> DIRECTIONS FOR THIS TASK: From the line with "marked as such in the output ELF object." through the line with "We can output", repeat the entries verbatim, both end lines included, and add nothing.

[Stored entries]
————————

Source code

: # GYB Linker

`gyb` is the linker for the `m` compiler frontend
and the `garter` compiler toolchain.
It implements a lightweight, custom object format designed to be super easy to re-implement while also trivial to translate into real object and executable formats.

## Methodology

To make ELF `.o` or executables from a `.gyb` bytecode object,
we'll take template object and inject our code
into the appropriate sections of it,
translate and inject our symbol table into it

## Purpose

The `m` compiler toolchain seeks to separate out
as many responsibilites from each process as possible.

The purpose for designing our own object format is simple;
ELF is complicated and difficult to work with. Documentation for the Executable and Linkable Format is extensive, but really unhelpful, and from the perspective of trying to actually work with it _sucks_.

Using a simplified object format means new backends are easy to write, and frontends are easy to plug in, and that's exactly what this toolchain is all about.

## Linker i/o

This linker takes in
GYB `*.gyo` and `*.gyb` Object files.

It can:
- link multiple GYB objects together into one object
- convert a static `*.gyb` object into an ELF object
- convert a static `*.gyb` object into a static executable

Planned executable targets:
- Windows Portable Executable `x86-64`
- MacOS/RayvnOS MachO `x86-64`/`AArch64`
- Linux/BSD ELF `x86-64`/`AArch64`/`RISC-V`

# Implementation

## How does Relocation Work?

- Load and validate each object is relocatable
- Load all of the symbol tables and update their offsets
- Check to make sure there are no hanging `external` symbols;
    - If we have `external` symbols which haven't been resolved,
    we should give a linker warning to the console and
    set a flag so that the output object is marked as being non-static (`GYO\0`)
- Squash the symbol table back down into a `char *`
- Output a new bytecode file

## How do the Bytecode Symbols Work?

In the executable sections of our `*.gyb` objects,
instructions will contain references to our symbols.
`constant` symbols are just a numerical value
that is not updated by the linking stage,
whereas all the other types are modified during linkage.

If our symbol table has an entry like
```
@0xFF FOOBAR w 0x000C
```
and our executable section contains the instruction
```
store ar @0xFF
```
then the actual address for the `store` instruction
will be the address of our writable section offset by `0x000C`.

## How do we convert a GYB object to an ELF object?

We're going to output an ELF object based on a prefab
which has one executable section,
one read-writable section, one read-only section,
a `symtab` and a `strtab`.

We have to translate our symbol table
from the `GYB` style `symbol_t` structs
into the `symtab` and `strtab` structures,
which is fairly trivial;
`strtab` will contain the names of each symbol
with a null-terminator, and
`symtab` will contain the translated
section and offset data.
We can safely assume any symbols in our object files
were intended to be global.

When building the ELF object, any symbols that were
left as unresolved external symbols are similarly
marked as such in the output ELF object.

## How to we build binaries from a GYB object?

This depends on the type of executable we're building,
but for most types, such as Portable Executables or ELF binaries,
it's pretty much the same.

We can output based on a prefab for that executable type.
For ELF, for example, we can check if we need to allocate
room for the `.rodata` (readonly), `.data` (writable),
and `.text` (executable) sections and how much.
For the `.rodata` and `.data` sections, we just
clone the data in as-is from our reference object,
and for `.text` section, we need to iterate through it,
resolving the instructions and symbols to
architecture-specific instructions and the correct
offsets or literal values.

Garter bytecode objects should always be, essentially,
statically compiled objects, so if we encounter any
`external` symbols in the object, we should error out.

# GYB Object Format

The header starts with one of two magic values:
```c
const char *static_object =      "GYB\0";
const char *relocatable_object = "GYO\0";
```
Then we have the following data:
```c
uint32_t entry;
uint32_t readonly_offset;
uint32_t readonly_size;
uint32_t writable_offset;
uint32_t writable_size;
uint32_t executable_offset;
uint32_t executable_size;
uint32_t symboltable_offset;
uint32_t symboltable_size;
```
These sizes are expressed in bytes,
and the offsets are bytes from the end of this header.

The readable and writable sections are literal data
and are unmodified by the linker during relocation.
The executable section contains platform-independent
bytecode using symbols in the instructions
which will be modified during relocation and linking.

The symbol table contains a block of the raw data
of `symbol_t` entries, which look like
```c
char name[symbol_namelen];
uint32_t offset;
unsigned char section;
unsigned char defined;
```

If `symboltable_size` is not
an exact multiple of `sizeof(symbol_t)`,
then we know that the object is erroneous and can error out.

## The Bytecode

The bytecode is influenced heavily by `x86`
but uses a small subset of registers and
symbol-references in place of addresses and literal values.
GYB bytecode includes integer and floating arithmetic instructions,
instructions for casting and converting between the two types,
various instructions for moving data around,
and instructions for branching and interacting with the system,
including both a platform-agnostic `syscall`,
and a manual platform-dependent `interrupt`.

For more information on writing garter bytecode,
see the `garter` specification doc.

————————

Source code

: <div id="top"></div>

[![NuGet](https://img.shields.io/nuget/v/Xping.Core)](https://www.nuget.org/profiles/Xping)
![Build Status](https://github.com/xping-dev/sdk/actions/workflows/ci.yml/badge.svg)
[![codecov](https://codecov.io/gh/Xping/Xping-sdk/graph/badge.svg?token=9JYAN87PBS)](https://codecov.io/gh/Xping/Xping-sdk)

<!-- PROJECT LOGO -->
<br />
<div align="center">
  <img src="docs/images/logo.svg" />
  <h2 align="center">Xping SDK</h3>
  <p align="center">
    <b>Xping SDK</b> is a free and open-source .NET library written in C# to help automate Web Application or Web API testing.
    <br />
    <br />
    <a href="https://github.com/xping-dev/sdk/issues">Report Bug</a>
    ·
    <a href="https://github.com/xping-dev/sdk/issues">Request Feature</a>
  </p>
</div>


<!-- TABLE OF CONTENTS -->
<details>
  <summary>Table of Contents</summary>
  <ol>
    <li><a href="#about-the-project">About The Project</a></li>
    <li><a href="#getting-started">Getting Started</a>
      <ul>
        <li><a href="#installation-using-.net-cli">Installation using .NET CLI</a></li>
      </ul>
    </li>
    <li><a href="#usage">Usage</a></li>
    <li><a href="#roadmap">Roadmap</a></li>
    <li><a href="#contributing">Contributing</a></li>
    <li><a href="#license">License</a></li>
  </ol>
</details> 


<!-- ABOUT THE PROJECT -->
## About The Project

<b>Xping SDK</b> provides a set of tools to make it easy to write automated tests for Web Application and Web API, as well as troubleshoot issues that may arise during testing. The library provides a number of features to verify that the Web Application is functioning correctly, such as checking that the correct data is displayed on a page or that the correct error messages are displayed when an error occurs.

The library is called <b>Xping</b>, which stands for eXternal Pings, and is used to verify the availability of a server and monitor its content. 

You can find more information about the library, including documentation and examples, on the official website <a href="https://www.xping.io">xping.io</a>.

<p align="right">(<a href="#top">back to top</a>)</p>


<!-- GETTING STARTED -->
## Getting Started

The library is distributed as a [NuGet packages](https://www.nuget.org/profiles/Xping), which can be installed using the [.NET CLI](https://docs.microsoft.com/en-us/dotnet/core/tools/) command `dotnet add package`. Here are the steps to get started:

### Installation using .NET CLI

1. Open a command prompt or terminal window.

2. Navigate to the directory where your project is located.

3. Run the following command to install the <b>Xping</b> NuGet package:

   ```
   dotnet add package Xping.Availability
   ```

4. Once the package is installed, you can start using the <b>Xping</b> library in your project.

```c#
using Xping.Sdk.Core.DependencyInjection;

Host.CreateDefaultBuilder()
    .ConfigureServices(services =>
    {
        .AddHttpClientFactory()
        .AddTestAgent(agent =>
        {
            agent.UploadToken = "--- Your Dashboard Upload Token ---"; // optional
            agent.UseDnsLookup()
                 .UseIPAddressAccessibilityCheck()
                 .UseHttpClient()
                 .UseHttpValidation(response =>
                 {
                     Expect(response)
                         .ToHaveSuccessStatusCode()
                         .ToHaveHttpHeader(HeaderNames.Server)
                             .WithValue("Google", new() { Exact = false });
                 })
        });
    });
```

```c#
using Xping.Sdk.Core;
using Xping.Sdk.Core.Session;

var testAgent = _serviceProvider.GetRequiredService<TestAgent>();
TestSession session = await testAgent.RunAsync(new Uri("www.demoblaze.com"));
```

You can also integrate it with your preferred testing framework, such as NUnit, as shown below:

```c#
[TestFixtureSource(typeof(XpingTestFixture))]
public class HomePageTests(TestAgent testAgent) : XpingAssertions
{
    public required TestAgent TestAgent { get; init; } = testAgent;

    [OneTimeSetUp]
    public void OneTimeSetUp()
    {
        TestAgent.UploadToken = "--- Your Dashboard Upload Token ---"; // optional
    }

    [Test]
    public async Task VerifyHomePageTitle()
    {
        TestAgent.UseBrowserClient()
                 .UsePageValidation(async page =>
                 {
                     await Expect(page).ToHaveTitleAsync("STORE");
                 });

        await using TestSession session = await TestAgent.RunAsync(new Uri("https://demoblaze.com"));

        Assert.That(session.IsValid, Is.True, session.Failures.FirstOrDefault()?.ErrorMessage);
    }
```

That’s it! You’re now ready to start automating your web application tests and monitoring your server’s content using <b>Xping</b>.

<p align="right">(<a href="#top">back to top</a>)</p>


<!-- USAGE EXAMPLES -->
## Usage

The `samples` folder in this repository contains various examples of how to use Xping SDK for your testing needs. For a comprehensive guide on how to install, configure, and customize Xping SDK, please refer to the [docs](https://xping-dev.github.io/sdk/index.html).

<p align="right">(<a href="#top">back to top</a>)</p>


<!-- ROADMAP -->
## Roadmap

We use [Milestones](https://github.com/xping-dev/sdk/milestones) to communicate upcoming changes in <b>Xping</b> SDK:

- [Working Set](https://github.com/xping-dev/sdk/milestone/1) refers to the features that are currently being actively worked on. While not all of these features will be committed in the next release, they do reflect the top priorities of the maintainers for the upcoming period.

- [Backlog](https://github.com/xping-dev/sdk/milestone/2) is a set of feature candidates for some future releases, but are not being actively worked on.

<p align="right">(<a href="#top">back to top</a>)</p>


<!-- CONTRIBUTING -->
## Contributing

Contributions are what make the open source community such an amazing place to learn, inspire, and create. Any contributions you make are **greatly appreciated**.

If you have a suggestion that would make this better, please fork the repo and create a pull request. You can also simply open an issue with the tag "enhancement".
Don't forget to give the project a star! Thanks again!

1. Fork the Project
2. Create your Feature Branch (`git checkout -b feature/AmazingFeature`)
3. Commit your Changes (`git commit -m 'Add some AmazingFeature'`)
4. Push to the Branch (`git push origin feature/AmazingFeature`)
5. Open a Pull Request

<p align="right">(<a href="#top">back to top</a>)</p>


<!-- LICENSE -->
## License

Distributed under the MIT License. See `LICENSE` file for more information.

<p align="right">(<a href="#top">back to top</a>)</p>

————————

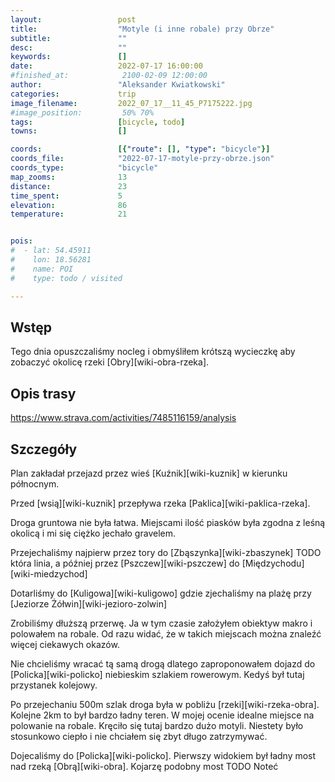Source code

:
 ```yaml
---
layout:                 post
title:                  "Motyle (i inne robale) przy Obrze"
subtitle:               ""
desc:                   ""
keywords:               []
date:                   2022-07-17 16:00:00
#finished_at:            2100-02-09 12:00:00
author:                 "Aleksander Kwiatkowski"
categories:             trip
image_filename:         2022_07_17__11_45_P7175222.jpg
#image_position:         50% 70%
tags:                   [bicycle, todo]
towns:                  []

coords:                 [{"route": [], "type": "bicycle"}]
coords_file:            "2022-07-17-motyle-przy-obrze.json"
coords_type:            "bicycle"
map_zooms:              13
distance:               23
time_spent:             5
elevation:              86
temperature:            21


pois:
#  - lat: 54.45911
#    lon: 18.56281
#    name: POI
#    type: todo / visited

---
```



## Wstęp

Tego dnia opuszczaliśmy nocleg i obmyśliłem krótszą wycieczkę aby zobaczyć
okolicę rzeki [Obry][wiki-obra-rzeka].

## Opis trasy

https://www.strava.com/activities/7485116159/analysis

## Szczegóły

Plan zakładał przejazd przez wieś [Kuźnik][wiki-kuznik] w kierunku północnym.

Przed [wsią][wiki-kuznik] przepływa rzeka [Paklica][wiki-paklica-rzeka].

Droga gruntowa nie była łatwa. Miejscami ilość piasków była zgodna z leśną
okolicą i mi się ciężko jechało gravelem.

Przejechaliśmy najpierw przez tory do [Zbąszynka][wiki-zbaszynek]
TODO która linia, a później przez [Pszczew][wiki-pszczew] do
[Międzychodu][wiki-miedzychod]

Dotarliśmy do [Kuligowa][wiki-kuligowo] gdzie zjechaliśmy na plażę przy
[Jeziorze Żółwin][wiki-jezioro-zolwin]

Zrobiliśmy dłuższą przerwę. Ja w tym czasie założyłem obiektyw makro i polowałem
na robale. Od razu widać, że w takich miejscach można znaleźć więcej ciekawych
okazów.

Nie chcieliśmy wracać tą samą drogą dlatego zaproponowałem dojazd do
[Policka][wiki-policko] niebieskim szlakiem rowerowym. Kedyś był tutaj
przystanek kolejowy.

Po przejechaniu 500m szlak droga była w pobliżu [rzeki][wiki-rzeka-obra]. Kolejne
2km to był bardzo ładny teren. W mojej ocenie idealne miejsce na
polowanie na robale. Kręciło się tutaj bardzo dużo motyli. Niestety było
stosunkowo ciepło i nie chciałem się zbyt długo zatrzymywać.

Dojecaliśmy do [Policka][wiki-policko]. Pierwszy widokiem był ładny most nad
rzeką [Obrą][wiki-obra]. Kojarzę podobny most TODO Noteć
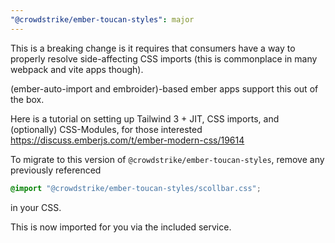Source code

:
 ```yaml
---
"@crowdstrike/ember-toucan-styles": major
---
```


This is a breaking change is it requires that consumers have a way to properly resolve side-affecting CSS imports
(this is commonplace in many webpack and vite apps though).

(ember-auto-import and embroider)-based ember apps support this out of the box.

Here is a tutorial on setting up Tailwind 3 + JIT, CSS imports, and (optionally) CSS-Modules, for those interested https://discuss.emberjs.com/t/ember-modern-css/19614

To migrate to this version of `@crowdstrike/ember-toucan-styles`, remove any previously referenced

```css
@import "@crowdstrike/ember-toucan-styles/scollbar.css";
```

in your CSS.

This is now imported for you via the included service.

————————

> EXPECTED ANSWER:
marked as such in the output ELF object.

## How to we build binaries from a GYB object?

This depends on the type of executable we're building,
but for most types, such as Portable Executables or ELF binaries,
it's pretty much the same.

We can output based on a prefab for that executable type.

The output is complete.